Homework 4

15-212 Java, Spring 1998

February 25, 1998
Instructors: Mosur and Tygar


This assignment is due at start of your section on March 11. Please read the class policies for collaboration, cheating, and late assignments. Answers that are unclear, illegible, rambling, or otherwise annoying will receive no credit. The best answer is the shortest correct answer.

IMPORTANT: Same as always. Put your name, your section, and your email at the top of the first page of each part. Don't hand in part 1, though.


Part I: Not for credit (so don't hand it in)

1. Read section 3.6 in L&P. You may gloss over the proof on pages 155-6.

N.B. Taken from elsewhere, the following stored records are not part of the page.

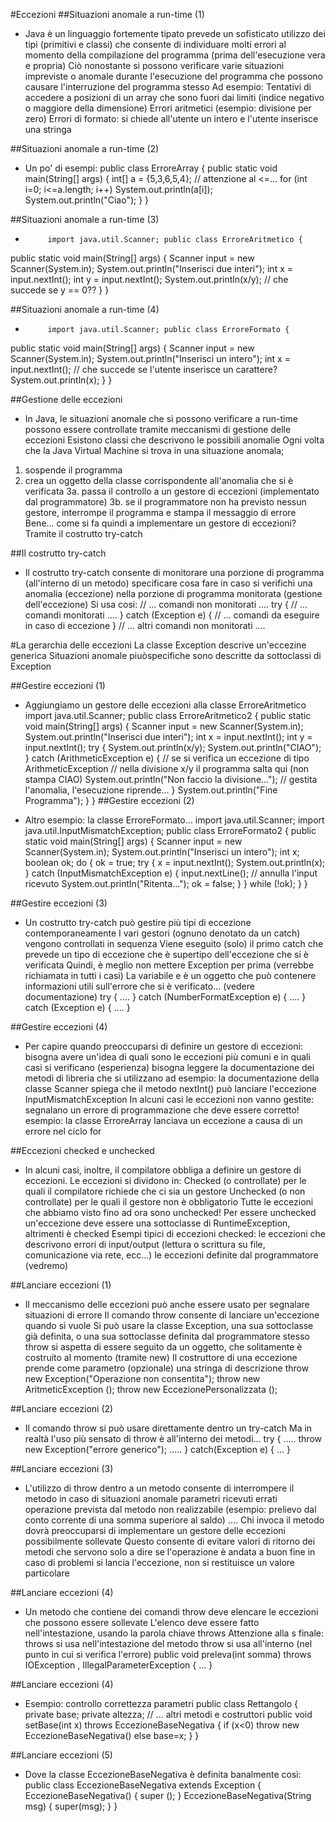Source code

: #Eccezioni
##Situazioni anomale a run-time (1)

* Java è un linguaggio fortemente tipato
prevede un sofisticato utilizzo dei tipi (primitivi e classi) che consente di individuare molti errori al momento della compilazione del programma (prima dell'esecuzione vera e propria)
Ciò nonostante si possono verificare varie situazioni impreviste o anomale durante l'esecuzione del programma
che possono causare l'interruzione del programma stesso Ad esempio:
Tentativi di accedere a posizioni di un array che sono fuori dai limiti (indice negativo o maggiore della dimensione)
Errori aritmetici (esempio: divisione per zero)
Errori di formato: si chiede all'utente un intero e l'utente inserisce una stringa
     
##Situazioni anomale a run-time (2)

* Un po' di esempi:
        public class ErroreArray {
public static void main(String[] args) {
int[] a = {5,3,6,5,4};
// attenzione al <=...
for (int i=0; i<=a.length; i++) System.out.println(a[i]);
System.out.println("Ciao"); }
}
                                                             
##Situazioni anomale a run-time (3)

*          import java.util.Scanner; public class ErroreAritmetico {
public static void main(String[] args) { Scanner input = new Scanner(System.in);
System.out.println("Inserisci due interi"); int x = input.nextInt();
int y = input.nextInt();
System.out.println(x/y);
// che succede se y == 0??
} }
                                                                   
##Situazioni anomale a run-time (4)

*          import java.util.Scanner; public class ErroreFormato {
public static void main(String[] args) { Scanner input = new Scanner(System.in); System.out.println("Inserisci un intero"); int x = input.nextInt();
// che succede se l'utente inserisce un carattere?
System.out.println(x); }
}
                                                                   
##Gestione delle eccezioni

* In Java, le situazioni anomale che si possono verificare a run-time possono essere controllate tramite meccanismi di gestione delle eccezioni
Esistono classi che descrivono le possibili anomalie
Ogni volta che la Java Virtual Machine si trova in una situazione anomala;
1. sospende il programma
2. crea un oggetto della classe corrispondente all'anomalia che si è
verificata
3a. passa il controllo a un gestore di eccezioni (implementato dal
programmatore)
3b. se il programmatore non ha previsto nessun gestore, interrompe il
programma e stampa il messaggio di errore
Bene... come si fa quindi a implementare un gestore di eccezioni? Tramite il costrutto try-catch
   
##Il costrutto try-catch

* Il costrutto try-catch consente di
monitorare una porzione di programma (all'interno di un metodo)
specificare cosa fare in caso si verifichi una anomalia (eccezione) nella porzione di programma monitorata (gestione dell'eccezione)
Si usa cosi:
          // ... comandi non monitorati ....
try {
// ... comandi monitorati ....
}
catch (Exception e) {
// ... comandi da eseguire in caso di eccezione
}
                                                    // ... altri comandi non monitorati ....
         
#La gerarchia delle eccezioni
La classe Exception descrive un'eccezine generica
Situazioni anomale piuòspecifiche sono descritte da sottoclassi di Exception
  
##Gestire eccezioni (1)

* Aggiungiamo un gestore delle eccezioni alla classe ErroreAritmetico import java.util.Scanner;
public class ErroreAritmetico2 {
public static void main(String[] args) { Scanner input = new Scanner(System.in);
System.out.println("Inserisci due interi"); int x = input.nextInt();
int y = input.nextInt();
try { System.out.println(x/y); System.out.println("CIAO");
}
catch (ArithmeticException e) {
// se si verifica un eccezione di tipo ArithmeticException
// nella divisione x/y il programma salta qui (non stampa CIAO)
System.out.println("Non faccio la divisione..."); // gestita l'anomalia, l'esecuzione riprende...
}
System.out.println("Fine Programma"); }
                                                            }
##Gestire eccezioni (2)

* Altro esempio: la classe ErroreFormato... import java.util.Scanner;
import java.util.InputMismatchException; public class ErroreFormato2 {
public static void main(String[] args) {
Scanner input = new Scanner(System.in); System.out.println("Inserisci un intero"); int x; boolean ok;
do {
ok = true; try {
x = input.nextInt();
System.out.println(x); }
catch (InputMismatchException e) { input.nextLine(); // annulla l'input ricevuto System.out.println("Ritenta...");
ok = false;
}
} while (!ok);
} }
                                                              
##Gestire eccezioni (3)

* Un costrutto try-catch può gestire più tipi di eccezione contemporaneamente
I vari gestori (ognuno denotato da un catch) vengono controllati in sequenza
Viene eseguito (solo) il primo catch che prevede un tipo di eccezione che è supertipo dell'eccezione che si è verificata
Quindi, è meglio non mettere Exception per prima (verrebbe richiamata in tutti i casi)
La variabile e è un oggetto che può contenere informazioni utili sull'errore che si è verificato... (vedere documentazione)
          try { ....
}
catch (NumberFormatException e) {
.... }
catch (Exception e) { ....
}
                                        
##Gestire eccezioni (4)

* Per capire quando preoccuparsi di definire un gestore di eccezioni:
bisogna avere un'idea di quali sono le eccezioni più comuni e in quali casi si verificano (esperienza)
bisogna leggere la documentazione dei metodi di libreria che si utilizzano
  ad esempio: la documentazione della classe Scanner spiega che il metodo nextInt() può lanciare l'eccezione InputMismatchException
In alcuni casi le eccezioni non vanno gestite: segnalano un errore di programmazione che deve essere corretto!
esempio: la classe ErroreArray lanciava un eccezione a causa di un errore nel ciclo for
   
##Eccezioni checked e unchecked

* In alcuni casi, inoltre, il compilatore obbliga a definire un gestore di eccezioni.
Le eccezioni si dividono in:
Checked (o controllate) per le quali il compilatore richiede che ci sia un gestore
Unchecked (o non controllate) per le quali il gestore non è obbligatorio Tutte le eccezioni che abbiamo visto fino ad ora sono unchecked!
Per essere unchecked un'eccezione deve essere una sottoclasse di RuntimeException, altrimenti è checked
Esempi tipici di eccezioni checked:
le eccezioni che descrivono errori di input/output (lettura o scrittura su file, comunicazione via rete, ecc...)
le eccezioni definite dal programmatore (vedremo)
    
##Lanciare eccezioni (1)

* Il meccanismo delle eccezioni può anche essere usato per segnalare situazioni di errore
Il comando throw consente di lanciare un'eccezione quando si vuole
Si può usare la classe Exception, una sua sottoclasse già definita, o
una sua sottoclasse definita dal programmatore stesso
throw si aspetta di essere seguito da un oggetto, che solitamente è
costruito al momento (tramite new)
Il costruttore di una eccezione prende come parametro (opzionale) una stringa di descrizione
           throw new Exception("Operazione non consentita");
                throw new AritmeticException ();
                throw new EccezionePersonalizzata ();
         
##Lanciare eccezioni (2)

* Il comando throw si può usare direttamente dentro un try-catch
Ma in realtà l'uso più sensato di throw è all'interno dei metodi...
        try {
.....
throw new Exception("errore generico"); .....
}
catch(Exception e) {
... }
                                             
##Lanciare eccezioni (3)

* L'utilizzo di throw dentro a un metodo consente di interrompere il metodo in caso di situazioni anomale
parametri ricevuti errati
operazione prevista dal metodo non realizzabile (esempio: prelievo dal conto corrente di una somma superiore al saldo)
....
Chi invoca il metodo dovrà preoccuparsi di implementare un gestore delle eccezioni possibilmente sollevate
Questo consente di evitare valori di ritorno dei metodi che servono solo a dire se l'operazione è andata a buon fine
in caso di problemi si lancia l'eccezione, non si restituisce un valore particolare
    
##Lanciare eccezioni (4)

* Un metodo che contiene dei comandi throw deve elencare le eccezioni che possono essere sollevate
L'elenco deve essere fatto nell'intestazione, usando la parola chiave
throws
 Attenzione alla s finale:
  throws si usa nell'intestazione del metodo
  throw si usa all'interno (nel punto in cui si verifica l'errore)
         public void preleva(int somma)
throws IOException , IllegalParameterException { ... }
             
##Lanciare eccezioni (4)

* Esempio: controllo correttezza parametri
        public class Rettangolo { private base;
private altezza;
// ... altri metodi e costruttori
public void setBase(int x) throws EccezioneBaseNegativa { if (x<0) throw new EccezioneBaseNegativa()
else base=x;
} }
                                                         
##Lanciare eccezioni (5)

* Dove la classe EccezioneBaseNegativa è definita banalmente così:
        public class EccezioneBaseNegativa extends Exception {
EccezioneBaseNegativa() { super ();
}
EccezioneBaseNegativa(String msg) { super(msg);
} }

2. The following grammar in Chomsky normal form generates matched-parenthesis strings:

S => SS   |   (S1   |   ()
S1 => S)
Using the CYK algorithm (the dynamic programming algorithm described in 3.6), determine whether the string (()()) is generated by the grammar.

Part II: CYK Algorithm

1. The following grammar, Example 3.1.3 in L&P, generates syntactically correct arithmetic expressions containing + and *, and identifiers labeled by id:
E=>E+T   |   T
T=>T * F   |   F
F=>(E)   |   id

A Chomsky normal form (CNF) version of this grammar is

E=>EN1   |   TN1   |   FN1   |   idN1   |   TN2   |   FN2   |   idN2   |   (N3
T=>TN2   |   FN2   |   idN2
F=>(N3
N1=>+T   |   +F   |   +id
N2=>*F   |  *id
N3=>E)   |   T)   |   F)   |   id)

Using the CNF form above, or an equivalent one of your own devising, determine whether the strings

x =(id + id)*id)
y = (id) + (id*id)
are in the grammar by applying the CYK algorithm. Hand in a filled-in chart, like the one on the top of page 157 in L&P, for both strings.

Part III: More on CYK Algorithm

2. As presented in the book, the CYK algorithm is capable only of answering "yes, the input can be generated by the grammar" or "no, it cannot." How would you modify the algorithm so that, when the input string is indeed in the language generated by the grammar, then the algorithm produces a derivation (a parse tree) of the string in the grammar? A few sentences should suffice.